The ability to complete a workpiece in a single handling is not only important to precision machined parts manufacturing, but is necessary to compete. Complex parts are not only machined on one side. Backworking capability is needed to eliminate secondary operations and accomplish the task of complete machining within the multi-spindle.

On the 20/8d, the company uses one or two, two-axis counterspindles for backworking operations and a single-axis backworking slide for three-axis flexibility. Each of these spindles is independently programmable and brings flexible processing options to backworking.

“On the ‘eight spindle,’ two pickoff spindles allow us to divide the backworking operations, done simultaneously with the main spindle, by two to reduce cycle time,” Tom explains. “Often, backworking is the longest operation, so using two counterspindles helps balance the cycle. We can also set the machine to run as two ‘four spindles’ using each counterspindle independently for double-drop production. It’s about flexibility and production choices. Most importantly, it’s about the capability to process parts complete.”

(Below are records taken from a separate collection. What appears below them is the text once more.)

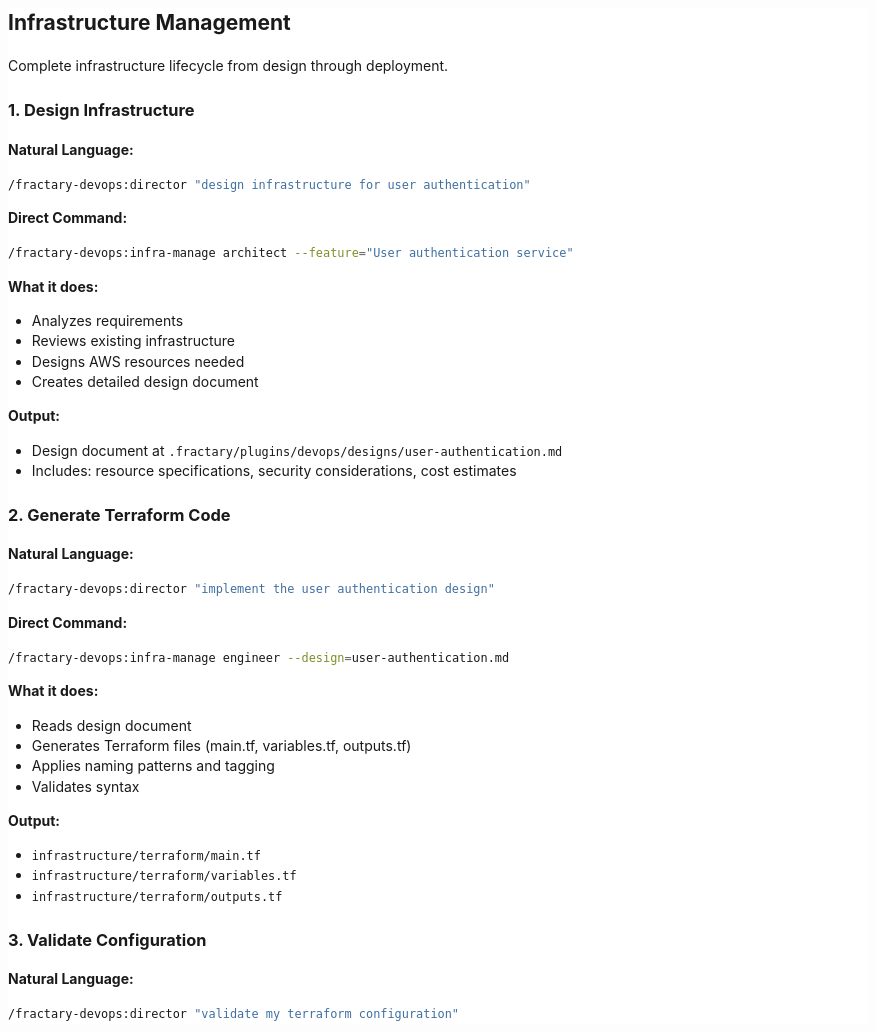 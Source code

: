 
## Infrastructure Management

Complete infrastructure lifecycle from design through deployment.

### 1. Design Infrastructure

**Natural Language:**
```bash
/fractary-devops:director "design infrastructure for user authentication"
```

**Direct Command:**
```bash
/fractary-devops:infra-manage architect --feature="User authentication service"
```

**What it does:**
- Analyzes requirements
- Reviews existing infrastructure
- Designs AWS resources needed
- Creates detailed design document

**Output:**
- Design document at `.fractary/plugins/devops/designs/user-authentication.md`
- Includes: resource specifications, security considerations, cost estimates

### 2. Generate Terraform Code

**Natural Language:**
```bash
/fractary-devops:director "implement the user authentication design"
```

**Direct Command:**
```bash
/fractary-devops:infra-manage engineer --design=user-authentication.md
```

**What it does:**
- Reads design document
- Generates Terraform files (main.tf, variables.tf, outputs.tf)
- Applies naming patterns and tagging
- Validates syntax

**Output:**
- `infrastructure/terraform/main.tf`
- `infrastructure/terraform/variables.tf`
- `infrastructure/terraform/outputs.tf`

### 3. Validate Configuration

**Natural Language:**
```bash
/fractary-devops:director "validate my terraform configuration"
```
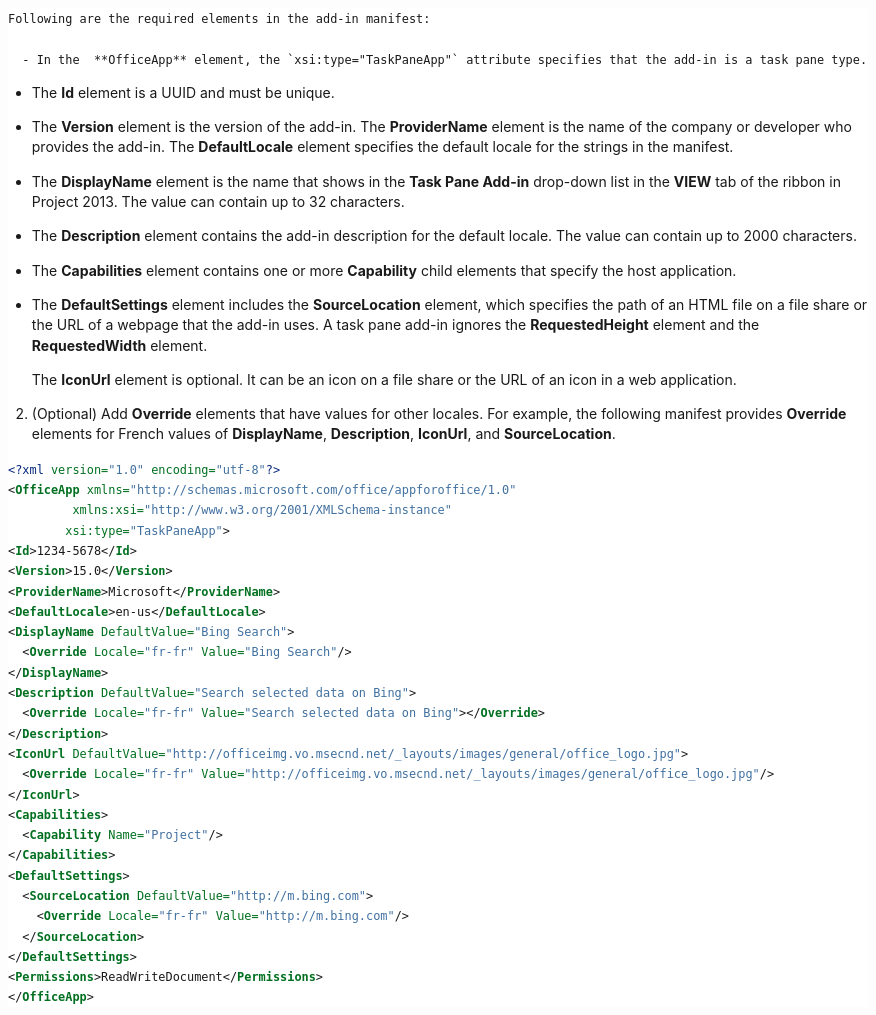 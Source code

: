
   ```XML
  ```


    Following are the required elements in the add-in manifest:
    
      - In the  **OfficeApp** element, the `xsi:type="TaskPaneApp"` attribute specifies that the add-in is a task pane type.
    
  - The  **Id** element is a UUID and must be unique.
    
  - The  **Version** element is the version of the add-in. The **ProviderName** element is the name of the company or developer who provides the add-in. The **DefaultLocale** element specifies the default locale for the strings in the manifest.
    
  - The  **DisplayName** element is the name that shows in the **Task Pane Add-in** drop-down list in the **VIEW** tab of the ribbon in Project 2013. The value can contain up to 32 characters.
    
  - The  **Description** element contains the add-in description for the default locale. The value can contain up to 2000 characters.
    
  - The  **Capabilities** element contains one or more **Capability** child elements that specify the host application.
    
  - The  **DefaultSettings** element includes the **SourceLocation** element, which specifies the path of an HTML file on a file share or the URL of a webpage that the add-in uses. A task pane add-in ignores the **RequestedHeight** element and the **RequestedWidth** element.
    

    The  **IconUrl** element is optional. It can be an icon on a file share or the URL of an icon in a web application.
    
2. (Optional) Add  **Override** elements that have values for other locales. For example, the following manifest provides **Override** elements for French values of **DisplayName**,  **Description**,  **IconUrl**, and  **SourceLocation**.
    
  ```XML
  <?xml version="1.0" encoding="utf-8"?>
<OfficeApp xmlns="http://schemas.microsoft.com/office/appforoffice/1.0" 
           xmlns:xsi="http://www.w3.org/2001/XMLSchema-instance" 
          xsi:type="TaskPaneApp">
  <Id>1234-5678</Id>
  <Version>15.0</Version>
  <ProviderName>Microsoft</ProviderName>
  <DefaultLocale>en-us</DefaultLocale>
  <DisplayName DefaultValue="Bing Search">
    <Override Locale="fr-fr" Value="Bing Search"/>
  </DisplayName>
  <Description DefaultValue="Search selected data on Bing">
    <Override Locale="fr-fr" Value="Search selected data on Bing"></Override>
  </Description>
  <IconUrl DefaultValue="http://officeimg.vo.msecnd.net/_layouts/images/general/office_logo.jpg">
    <Override Locale="fr-fr" Value="http://officeimg.vo.msecnd.net/_layouts/images/general/office_logo.jpg"/>
  </IconUrl>
  <Capabilities>
    <Capability Name="Project"/>
  </Capabilities>
  <DefaultSettings>
    <SourceLocation DefaultValue="http://m.bing.com">
      <Override Locale="fr-fr" Value="http://m.bing.com"/>
    </SourceLocation>
  </DefaultSettings>
  <Permissions>ReadWriteDocument</Permissions>
</OfficeApp>
  ```
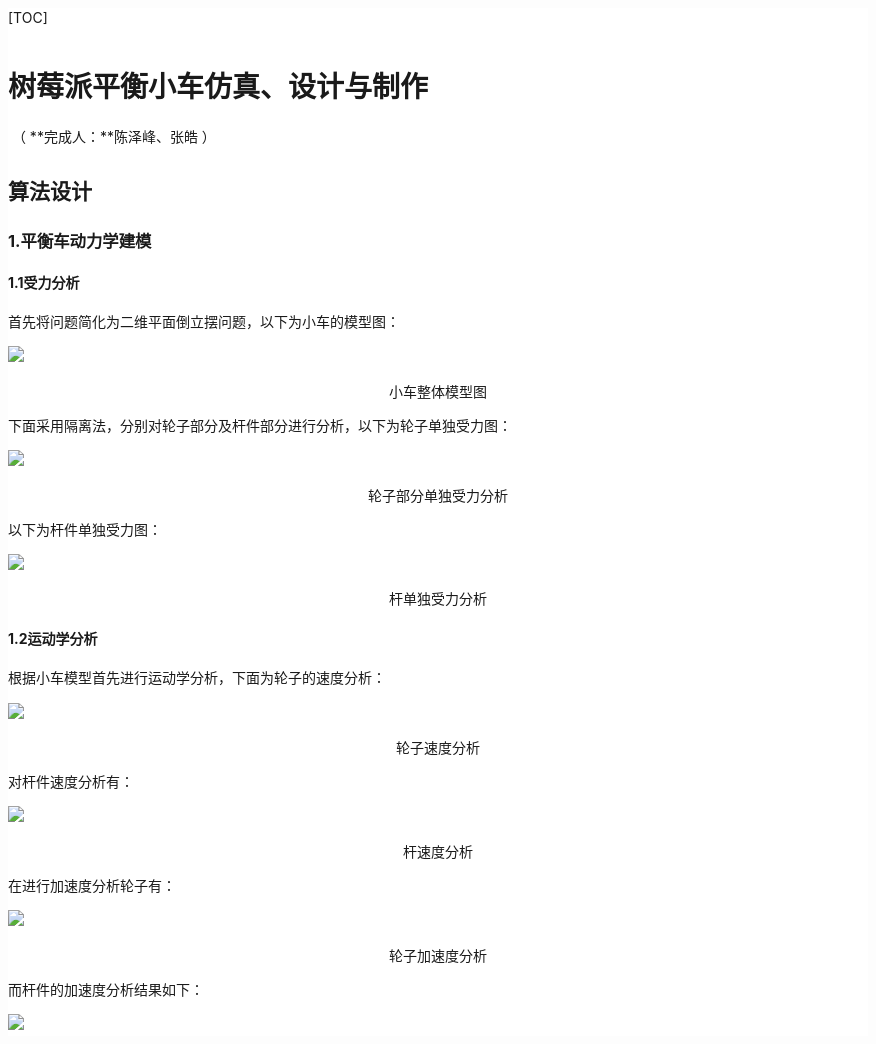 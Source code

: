 [TOC]

# 树莓派平衡小车仿真、设计与制作

​                                                                                                                   （ **完成人：**陈泽峰、张皓 ）

## 算法设计

### 1.平衡车动力学建模

#### 1.1受力分析

首先将问题简化为二维平面倒立摆问题，以下为小车的模型图：

![](http://m.qpic.cn/psb?/V13txuwM1fU2z1/KWlhTMRL9u8HWr5IoZ2oBt5RMxig7EsHLgVkrZcN1IY!/b/dFIBAAAAAAAA&bo=ZQE1AQAAAAADF2I!&rf=viewer_4)

<div align="center">小车整体模型图</div>

下面采用隔离法，分别对轮子部分及杆件部分进行分析，以下为轮子单独受力图：

![](http://m.qpic.cn/psb?/V13txuwM1fU2z1/ZmtiFcupFB5KV605.n8ScaGb.Dnmgl9Idg5wW9Rd6GI!/b/dL8AAAAAAAAA&bo=aQE1AQAAAAADF24!&rf=viewer_4)

<div align="center">轮子部分单独受力分析</div>

以下为杆件单独受力图：

![](http://m.qpic.cn/psb?/V13txuwM1fU2z1/i85g5j7BY5IKVwnvmgJDZlL62Zqd.EdujmBCocDB.*M!/b/dL8AAAAAAAAA&bo=ZgE0AQAAAAADF2A!&rf=viewer_4)

<div align="center">杆单独受力分析</div>

#### 1.2运动学分析

根据小车模型首先进行运动学分析，下面为轮子的速度分析：

![](http://m.qpic.cn/psb?/V13txuwM1fU2z1/36gWW79Mc0CenIYvtrUlaRc6lap0DKD2r9mak7cT.YY!/b/dDYBAAAAAAAA&bo=YwEzAQAAAAADF2I!&rf=viewer_4)

<div align="center">轮子速度分析</div>

对杆件速度分析有：

![](http://m.qpic.cn/psb?/V13txuwM1fU2z1/ZEOKIxDLX5sGOcMr*pi3BP8rXi4df065ceFsGMu7YRM!/b/dLYAAAAAAAAA&bo=aAE1AQAAAAADF28!&rf=viewer_4)

<div align="center">杆速度分析</div>

在进行加速度分析轮子有：

![](http://m.qpic.cn/psb?/V13txuwM1fU2z1/K4XuEpeUykR*olAxNHGcq.NsPy9nmxhJXzJmJKW0suw!/b/dFQBAAAAAAAA&bo=YwE2AQAAAAADF2c!&rf=viewer_4)

<div align="center">轮子加速度分析</div>

而杆件的加速度分析结果如下：

![](http://m.qpic.cn/psb?/V13txuwM1fU2z1/pnH*OBM0KiMmAs1dkmsFdsbz2zu.ao1vmAdCxGdVuUY!/b/dL8AAAAAAAAA&bo=ZQE2AQAAAAADF2E!&rf=viewer_4)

In operation, the counterspindle grips a cutoff part and then executes drilling, milling and turning operations using up to five tools mounted vertically or horizontally. The operation slide can also use driven tools and is equipped with through-the-tool coolant delivery.

A Multi-Center

As manufacturing deals with the changes being imposed by competition, throughput, flexibility and consistent quality are the metrics by which work is being awarded. Consolidation of operations has been ongoing in metalworking for years, which is evident by looking at the machining center and turning center.

As builders of multi-spindles apply the same concepts to precision turned parts, the beneficiaries are the shops that need a technological edge to compete for the business that’s available. Metalworking must continue to move in the direction of automating part handling, chip removal, tool monitoring, part inspection and other processes.